01:07And allowing one threat to fester makes every other one a taller order.
01:15This week, the final report of the Independent Bipartisan Commission on the National Defense
01:21Strategy underscored this reality.
01:26Quote, the new alignment of nations opposed to U.S. interests creates a real risk, if
01:34not likelihood, that conflict anywhere could become a multi-theater or global war.
01:43A multi-theater war, the sort of conflict America is simply not prepared to fight.
01:51Too many in Washington seem to think America can just opt out of facing such a challenge.
01:57But our enemies get a vote, too.
01:59And we owe it to our service members and the American people to plan accordingly.
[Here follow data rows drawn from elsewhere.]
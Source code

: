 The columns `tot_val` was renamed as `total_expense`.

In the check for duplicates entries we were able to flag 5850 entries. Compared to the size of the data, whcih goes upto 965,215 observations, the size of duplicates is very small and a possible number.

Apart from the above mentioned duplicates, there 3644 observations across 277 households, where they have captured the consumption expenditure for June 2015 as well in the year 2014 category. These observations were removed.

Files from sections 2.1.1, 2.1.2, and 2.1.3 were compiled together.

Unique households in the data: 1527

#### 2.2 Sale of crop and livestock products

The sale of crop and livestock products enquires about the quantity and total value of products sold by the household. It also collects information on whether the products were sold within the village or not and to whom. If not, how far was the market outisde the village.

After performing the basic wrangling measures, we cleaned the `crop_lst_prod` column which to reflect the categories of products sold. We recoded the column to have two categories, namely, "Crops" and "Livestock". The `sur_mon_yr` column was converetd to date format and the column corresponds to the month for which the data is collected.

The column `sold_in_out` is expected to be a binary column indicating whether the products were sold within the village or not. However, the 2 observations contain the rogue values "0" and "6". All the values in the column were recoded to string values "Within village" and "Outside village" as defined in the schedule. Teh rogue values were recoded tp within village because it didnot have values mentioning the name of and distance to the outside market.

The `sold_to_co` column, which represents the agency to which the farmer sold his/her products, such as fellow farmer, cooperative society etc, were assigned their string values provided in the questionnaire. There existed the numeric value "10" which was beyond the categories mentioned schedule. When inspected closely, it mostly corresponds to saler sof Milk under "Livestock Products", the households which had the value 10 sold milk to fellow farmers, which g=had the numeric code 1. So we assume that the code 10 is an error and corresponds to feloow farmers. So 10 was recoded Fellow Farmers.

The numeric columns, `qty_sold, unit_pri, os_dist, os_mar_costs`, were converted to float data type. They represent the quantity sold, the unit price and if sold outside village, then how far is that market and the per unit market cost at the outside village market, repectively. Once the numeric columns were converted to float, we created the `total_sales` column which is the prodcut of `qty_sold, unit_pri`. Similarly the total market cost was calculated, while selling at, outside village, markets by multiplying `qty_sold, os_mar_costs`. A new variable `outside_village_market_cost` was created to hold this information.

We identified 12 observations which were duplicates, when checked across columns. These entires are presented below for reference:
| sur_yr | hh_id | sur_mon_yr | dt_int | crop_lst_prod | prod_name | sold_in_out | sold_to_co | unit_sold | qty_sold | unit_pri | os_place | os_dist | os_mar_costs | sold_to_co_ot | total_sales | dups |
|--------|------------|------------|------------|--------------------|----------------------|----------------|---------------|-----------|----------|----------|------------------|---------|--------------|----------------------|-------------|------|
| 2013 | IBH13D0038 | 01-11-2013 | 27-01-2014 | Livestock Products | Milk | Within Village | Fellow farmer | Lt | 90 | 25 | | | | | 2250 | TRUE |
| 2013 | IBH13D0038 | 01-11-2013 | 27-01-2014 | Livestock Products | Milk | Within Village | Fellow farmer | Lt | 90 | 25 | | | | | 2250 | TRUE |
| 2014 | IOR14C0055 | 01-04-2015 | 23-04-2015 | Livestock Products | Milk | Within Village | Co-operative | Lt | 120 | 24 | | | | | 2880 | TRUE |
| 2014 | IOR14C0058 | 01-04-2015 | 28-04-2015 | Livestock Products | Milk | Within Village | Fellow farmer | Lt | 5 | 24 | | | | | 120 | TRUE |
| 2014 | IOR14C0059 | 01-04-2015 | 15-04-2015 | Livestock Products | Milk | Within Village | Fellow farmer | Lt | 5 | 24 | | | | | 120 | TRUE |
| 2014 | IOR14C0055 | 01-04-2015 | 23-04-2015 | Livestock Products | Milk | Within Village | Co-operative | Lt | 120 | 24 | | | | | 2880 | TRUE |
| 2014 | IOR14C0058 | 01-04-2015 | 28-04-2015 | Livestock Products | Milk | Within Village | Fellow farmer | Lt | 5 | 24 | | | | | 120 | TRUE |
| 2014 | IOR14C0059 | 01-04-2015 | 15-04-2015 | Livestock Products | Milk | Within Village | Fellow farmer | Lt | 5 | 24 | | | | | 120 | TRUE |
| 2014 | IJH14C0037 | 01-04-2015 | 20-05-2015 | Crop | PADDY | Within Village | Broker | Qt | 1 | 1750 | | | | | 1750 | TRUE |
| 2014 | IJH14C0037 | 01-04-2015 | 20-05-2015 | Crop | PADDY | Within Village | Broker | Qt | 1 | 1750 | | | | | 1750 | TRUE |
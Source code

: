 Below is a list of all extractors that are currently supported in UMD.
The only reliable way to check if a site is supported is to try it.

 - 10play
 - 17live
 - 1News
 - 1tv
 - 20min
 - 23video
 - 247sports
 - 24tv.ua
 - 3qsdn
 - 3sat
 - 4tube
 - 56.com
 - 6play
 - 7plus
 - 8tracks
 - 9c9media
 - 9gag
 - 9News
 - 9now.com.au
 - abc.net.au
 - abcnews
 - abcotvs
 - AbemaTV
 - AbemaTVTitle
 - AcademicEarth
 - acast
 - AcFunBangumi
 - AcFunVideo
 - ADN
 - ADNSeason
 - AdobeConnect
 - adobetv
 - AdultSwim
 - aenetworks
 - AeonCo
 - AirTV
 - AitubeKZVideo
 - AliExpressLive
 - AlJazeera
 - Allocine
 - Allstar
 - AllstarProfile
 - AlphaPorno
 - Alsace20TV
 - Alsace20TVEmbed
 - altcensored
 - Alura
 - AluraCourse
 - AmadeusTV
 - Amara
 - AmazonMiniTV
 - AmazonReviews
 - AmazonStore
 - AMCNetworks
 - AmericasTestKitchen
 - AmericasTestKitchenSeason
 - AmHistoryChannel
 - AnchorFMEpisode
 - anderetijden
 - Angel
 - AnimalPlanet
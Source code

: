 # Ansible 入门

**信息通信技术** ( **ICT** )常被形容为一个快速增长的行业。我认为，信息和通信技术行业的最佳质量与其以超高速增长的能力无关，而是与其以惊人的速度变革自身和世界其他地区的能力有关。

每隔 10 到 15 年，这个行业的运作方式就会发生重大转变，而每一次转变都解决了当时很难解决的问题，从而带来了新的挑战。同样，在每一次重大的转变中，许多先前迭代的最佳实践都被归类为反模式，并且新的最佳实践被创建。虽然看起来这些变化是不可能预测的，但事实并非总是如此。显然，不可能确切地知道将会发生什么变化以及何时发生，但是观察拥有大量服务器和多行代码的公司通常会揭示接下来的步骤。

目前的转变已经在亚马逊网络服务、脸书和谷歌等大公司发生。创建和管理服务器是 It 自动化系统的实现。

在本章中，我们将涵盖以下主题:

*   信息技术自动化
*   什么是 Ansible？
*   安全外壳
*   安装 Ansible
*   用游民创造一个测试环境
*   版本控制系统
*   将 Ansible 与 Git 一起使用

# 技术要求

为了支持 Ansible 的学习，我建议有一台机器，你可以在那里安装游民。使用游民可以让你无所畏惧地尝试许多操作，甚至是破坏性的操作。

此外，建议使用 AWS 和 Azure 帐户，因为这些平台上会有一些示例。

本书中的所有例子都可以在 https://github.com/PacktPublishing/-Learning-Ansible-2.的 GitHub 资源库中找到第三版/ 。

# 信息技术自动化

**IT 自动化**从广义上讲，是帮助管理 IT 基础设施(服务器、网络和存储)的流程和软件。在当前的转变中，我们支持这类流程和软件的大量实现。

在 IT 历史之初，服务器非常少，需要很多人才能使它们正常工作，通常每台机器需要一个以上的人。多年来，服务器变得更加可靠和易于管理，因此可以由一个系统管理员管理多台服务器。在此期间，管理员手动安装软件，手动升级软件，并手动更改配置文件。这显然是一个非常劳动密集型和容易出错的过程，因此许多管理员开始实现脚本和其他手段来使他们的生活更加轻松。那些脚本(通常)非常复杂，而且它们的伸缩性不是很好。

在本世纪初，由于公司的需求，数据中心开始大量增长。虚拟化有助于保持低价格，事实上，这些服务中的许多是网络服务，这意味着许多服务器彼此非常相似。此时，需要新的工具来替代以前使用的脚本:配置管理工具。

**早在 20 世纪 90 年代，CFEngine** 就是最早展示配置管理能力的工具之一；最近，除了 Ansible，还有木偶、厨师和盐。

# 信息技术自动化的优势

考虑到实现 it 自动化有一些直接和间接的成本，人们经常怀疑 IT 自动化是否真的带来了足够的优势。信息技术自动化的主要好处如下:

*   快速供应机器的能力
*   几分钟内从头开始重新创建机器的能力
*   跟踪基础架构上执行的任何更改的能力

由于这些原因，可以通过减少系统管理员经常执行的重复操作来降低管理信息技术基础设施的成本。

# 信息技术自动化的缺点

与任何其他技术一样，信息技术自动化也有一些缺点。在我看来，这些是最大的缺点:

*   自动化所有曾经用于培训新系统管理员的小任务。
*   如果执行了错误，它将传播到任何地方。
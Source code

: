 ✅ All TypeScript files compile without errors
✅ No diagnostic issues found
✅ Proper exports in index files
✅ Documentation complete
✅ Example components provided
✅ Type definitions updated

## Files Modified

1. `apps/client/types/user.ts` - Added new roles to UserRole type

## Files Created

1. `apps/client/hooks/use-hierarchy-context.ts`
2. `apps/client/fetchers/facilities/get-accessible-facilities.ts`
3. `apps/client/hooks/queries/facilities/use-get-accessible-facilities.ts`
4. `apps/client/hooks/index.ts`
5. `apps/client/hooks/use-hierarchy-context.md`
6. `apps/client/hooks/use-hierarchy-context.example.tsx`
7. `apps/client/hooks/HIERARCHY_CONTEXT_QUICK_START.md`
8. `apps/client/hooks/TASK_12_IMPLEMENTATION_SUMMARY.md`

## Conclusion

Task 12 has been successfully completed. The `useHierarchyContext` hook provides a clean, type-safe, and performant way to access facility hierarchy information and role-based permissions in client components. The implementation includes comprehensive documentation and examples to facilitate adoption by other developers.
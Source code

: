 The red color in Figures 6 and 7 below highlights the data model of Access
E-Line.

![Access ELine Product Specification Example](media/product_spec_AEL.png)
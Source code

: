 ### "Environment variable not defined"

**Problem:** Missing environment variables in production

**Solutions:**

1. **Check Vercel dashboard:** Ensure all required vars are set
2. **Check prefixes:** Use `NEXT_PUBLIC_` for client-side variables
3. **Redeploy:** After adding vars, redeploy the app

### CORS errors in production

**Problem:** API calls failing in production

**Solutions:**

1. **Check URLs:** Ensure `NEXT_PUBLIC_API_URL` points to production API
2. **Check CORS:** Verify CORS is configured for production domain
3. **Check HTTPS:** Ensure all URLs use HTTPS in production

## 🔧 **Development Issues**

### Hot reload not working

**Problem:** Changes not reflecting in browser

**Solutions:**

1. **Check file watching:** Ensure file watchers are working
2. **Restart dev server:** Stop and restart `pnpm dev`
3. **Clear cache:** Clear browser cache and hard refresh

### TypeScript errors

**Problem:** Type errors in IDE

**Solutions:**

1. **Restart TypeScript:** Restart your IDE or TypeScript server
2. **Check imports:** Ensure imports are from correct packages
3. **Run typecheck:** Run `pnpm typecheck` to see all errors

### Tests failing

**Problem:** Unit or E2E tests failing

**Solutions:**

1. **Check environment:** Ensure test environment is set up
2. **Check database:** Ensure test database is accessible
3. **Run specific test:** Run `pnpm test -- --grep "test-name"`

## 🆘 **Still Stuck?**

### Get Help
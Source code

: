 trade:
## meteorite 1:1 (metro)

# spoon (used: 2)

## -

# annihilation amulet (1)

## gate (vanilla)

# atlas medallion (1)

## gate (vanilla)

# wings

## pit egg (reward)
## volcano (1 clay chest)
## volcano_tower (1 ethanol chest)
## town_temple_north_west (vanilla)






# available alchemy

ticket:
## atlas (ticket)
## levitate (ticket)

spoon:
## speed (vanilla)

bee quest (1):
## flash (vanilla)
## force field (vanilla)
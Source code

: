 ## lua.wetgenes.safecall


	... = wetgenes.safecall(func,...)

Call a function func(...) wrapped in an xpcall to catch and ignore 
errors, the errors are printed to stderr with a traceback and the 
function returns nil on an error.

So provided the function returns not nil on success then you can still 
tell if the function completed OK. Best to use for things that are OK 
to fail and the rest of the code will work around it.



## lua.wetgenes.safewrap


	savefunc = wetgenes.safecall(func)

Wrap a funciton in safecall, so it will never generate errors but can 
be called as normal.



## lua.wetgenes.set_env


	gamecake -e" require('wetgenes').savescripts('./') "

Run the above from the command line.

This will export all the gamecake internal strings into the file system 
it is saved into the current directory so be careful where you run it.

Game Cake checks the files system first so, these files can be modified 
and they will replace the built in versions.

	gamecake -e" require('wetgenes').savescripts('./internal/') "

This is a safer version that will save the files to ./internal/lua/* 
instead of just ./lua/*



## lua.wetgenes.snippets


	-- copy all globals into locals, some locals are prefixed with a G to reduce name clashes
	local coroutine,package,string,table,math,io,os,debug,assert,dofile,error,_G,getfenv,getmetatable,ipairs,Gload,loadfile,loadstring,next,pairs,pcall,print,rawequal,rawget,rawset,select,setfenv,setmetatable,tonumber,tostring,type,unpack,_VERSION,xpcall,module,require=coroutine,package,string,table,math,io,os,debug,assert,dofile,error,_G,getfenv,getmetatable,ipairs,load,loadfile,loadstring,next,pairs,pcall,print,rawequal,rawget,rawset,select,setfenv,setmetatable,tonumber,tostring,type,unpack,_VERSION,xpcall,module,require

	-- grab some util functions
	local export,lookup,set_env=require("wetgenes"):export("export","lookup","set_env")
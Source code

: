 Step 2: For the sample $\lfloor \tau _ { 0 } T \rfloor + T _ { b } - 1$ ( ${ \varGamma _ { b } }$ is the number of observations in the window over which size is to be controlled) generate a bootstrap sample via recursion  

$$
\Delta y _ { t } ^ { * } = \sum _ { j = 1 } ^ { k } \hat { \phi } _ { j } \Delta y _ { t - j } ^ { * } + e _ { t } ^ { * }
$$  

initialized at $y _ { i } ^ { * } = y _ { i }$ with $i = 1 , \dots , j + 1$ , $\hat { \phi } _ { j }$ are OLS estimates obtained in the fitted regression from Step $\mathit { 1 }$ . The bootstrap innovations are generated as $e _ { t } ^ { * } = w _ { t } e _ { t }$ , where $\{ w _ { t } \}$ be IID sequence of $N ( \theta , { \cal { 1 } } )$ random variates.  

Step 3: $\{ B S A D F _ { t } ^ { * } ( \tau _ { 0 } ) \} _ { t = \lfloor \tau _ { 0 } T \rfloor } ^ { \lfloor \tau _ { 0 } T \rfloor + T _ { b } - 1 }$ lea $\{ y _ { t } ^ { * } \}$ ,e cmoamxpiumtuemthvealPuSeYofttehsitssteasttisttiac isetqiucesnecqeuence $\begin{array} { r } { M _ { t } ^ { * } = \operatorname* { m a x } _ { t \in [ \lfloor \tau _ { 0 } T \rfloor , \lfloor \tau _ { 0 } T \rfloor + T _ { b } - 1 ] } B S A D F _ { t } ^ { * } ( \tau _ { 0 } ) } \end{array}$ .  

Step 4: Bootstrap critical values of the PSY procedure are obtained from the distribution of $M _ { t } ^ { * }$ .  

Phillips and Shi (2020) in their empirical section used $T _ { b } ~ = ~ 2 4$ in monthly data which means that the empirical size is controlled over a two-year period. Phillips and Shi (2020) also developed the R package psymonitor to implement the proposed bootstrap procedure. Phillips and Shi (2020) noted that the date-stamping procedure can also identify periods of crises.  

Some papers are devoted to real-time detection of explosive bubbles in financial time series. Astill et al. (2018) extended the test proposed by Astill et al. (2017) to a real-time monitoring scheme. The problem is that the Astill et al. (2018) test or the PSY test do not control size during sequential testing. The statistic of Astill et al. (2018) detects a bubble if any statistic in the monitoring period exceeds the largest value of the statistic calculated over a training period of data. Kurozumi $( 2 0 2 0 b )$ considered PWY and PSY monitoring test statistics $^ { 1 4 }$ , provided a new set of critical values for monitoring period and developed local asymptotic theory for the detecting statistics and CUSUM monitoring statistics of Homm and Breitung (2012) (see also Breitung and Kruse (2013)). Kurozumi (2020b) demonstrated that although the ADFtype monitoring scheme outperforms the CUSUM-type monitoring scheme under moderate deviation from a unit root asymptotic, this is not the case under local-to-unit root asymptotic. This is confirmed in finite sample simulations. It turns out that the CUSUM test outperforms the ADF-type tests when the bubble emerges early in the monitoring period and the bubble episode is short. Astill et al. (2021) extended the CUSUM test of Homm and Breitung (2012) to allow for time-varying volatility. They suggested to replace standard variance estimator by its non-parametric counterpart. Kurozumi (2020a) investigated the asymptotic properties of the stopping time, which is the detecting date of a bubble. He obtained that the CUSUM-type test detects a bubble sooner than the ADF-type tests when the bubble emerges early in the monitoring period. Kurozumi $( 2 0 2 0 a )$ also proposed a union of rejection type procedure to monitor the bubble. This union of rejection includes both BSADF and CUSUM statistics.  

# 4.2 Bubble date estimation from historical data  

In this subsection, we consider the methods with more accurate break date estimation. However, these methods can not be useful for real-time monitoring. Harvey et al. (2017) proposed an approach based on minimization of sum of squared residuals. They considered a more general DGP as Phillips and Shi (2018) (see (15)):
02:05As the NDS Commission report lays out, we have a lot of work to do and not much time
02:12to do it.
02:14The PRC's military is already leaving little room for doubt about Beijing's willingness
02:20to use hard power to coerce its neighbors and to test American power and Western resolve.
02:29Last month, the PRC's naval forces launched a violent confrontation in disputed waters
02:35that Beijing clearly hopes to turn into a Chinese lake.
02:41The Philippines, America's longtime treaty ally, has maintained a lawful presence in
02:49an area just 100 miles off their coast known as the Second Thomas Shoal for decades.
02:58The sailors peacefully man a grounded ship on the shoal, and they count on regular shipments
03:06of supplies.
03:08But in recent months, these shipments have come under brazen attack.
03:15These forces have rammed Philippine resupply vessels, harassed them with water cannons,
03:23injured Philippine sailors, destroyed their navigation equipment, towed them out to sea,
03:31and left them for dead.
03:33Thankfully, the most acute aggression appears to have subsided for the moment, but a fundamental
03:39reality still remains.
03:45Just as Russia is using force to redraw European borders and reassert imperial ambitions, just
03:54as Iran is using force to sow chaos and threaten international shipping, the People's Republic
04:00of China is engaged in a concerted effort to expand its control over maritime commerce
04:06well beyond its borders and to build a pretext for wider war.
04:13And the first target of that conflict may well be America's longest-standing treaty
04:18ally in the Indo-Pacific.
04:23Our adversaries have struck up a no-limits partnership, and the challenges they present
04:30us are as complex as they are urgent.
04:36We don't get to make neat and tidy either-or choices about which threats deserve our attention.
04:45Not anymore.
04:46The Senate was right to pass a national security supplemental to equip vulnerable partners
04:53with American weapons and invest in expanding our defense production capacity earlier this
05:00year.
05:01And the Biden administration was right to start directing more rhetorical attention
05:05to the challenge facing our Philippine ally.
05:10But to the extent that the administration is serious about backing up its frequent assurances
05:15to the Philippines with actual support, it's high time to do more to help our allies and
05:21partners in the Indo-Pacific to reconfigure and strengthen their defenses against the
05:27PRC's maritime threat, and to clear bureaucratic barriers so security assistance programs can
05:35move at the speed of relevance.
05:39More importantly, it's time for Congress and the administration to take our shared responsibility
05:44to provide for the common defense seriously.
05:49So I'll close today with another quote from the co-chairs of the Bipartisan National Defense
05:54Strategy Commission.
05:56Here's what they said.
05:59The Commission finds that the United States faces the most significant national security
06:05threats since the height of the Cold War, if not World War II.
06:13We are not prepared to meet these threats.
06:16The United States confronts the prospect of war against peer and near-peer adversaries
06:22simultaneously across multiple theaters, a war we could quite possibly lose.